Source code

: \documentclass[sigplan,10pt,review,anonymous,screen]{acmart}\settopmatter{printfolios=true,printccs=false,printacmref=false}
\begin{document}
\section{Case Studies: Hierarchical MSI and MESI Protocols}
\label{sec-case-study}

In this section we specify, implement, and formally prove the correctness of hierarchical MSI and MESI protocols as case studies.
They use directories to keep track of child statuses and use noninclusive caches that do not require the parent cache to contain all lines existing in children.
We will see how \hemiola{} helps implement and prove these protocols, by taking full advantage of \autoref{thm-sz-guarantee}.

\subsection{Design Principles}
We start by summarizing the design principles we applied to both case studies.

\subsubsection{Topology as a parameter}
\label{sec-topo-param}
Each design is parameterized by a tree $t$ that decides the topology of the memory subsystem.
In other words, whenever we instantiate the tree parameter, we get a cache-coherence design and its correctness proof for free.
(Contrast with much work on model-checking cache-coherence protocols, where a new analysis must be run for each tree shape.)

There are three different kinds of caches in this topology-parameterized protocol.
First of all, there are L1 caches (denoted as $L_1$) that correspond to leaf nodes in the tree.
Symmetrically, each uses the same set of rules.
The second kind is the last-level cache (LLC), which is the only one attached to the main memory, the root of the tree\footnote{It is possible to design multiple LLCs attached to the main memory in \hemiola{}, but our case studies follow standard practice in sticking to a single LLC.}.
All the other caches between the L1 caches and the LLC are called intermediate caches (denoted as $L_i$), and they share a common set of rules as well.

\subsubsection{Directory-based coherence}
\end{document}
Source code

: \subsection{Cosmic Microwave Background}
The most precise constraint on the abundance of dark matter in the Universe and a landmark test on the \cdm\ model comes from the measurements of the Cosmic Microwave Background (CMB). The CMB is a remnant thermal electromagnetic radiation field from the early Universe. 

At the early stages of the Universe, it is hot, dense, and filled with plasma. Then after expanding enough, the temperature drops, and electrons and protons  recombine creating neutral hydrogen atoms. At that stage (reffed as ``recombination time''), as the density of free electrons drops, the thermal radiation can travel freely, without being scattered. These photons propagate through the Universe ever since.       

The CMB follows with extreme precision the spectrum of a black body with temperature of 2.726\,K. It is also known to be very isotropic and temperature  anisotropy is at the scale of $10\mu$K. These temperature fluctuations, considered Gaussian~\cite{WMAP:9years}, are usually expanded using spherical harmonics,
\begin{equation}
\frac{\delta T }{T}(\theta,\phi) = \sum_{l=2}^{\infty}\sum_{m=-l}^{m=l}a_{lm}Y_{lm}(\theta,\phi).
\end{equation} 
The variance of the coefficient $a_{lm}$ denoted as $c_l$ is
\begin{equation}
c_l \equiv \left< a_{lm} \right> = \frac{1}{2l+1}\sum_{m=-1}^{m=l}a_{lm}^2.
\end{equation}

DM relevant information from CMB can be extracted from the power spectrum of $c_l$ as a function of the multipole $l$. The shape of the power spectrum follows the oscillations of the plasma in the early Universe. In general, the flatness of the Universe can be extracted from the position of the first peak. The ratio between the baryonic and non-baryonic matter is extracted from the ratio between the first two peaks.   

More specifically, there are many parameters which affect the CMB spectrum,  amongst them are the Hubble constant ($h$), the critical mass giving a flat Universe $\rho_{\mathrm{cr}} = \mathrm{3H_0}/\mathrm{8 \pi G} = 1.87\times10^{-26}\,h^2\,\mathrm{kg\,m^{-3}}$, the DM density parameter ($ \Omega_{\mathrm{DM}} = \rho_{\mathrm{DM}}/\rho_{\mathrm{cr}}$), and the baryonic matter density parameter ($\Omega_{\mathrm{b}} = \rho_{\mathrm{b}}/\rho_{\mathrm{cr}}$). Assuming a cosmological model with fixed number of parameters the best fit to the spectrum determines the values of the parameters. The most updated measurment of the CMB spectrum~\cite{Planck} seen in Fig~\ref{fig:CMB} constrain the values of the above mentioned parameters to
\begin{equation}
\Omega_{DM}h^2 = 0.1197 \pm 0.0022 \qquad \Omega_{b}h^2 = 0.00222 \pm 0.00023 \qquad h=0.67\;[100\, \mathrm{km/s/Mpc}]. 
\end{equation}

# TASK REQUIREMENTS
Using the material above, transcribe exactly the lines from the line with "First of all, there" to the line with "Symmetrically, each uses"; both count, and nothing else goes in.

# SOLUTION TO THIS EXERCISE
First of all, there are L1 caches (denoted as $L_1$) that correspond to leaf nodes in the tree.
Symmetrically, each uses the same set of rules.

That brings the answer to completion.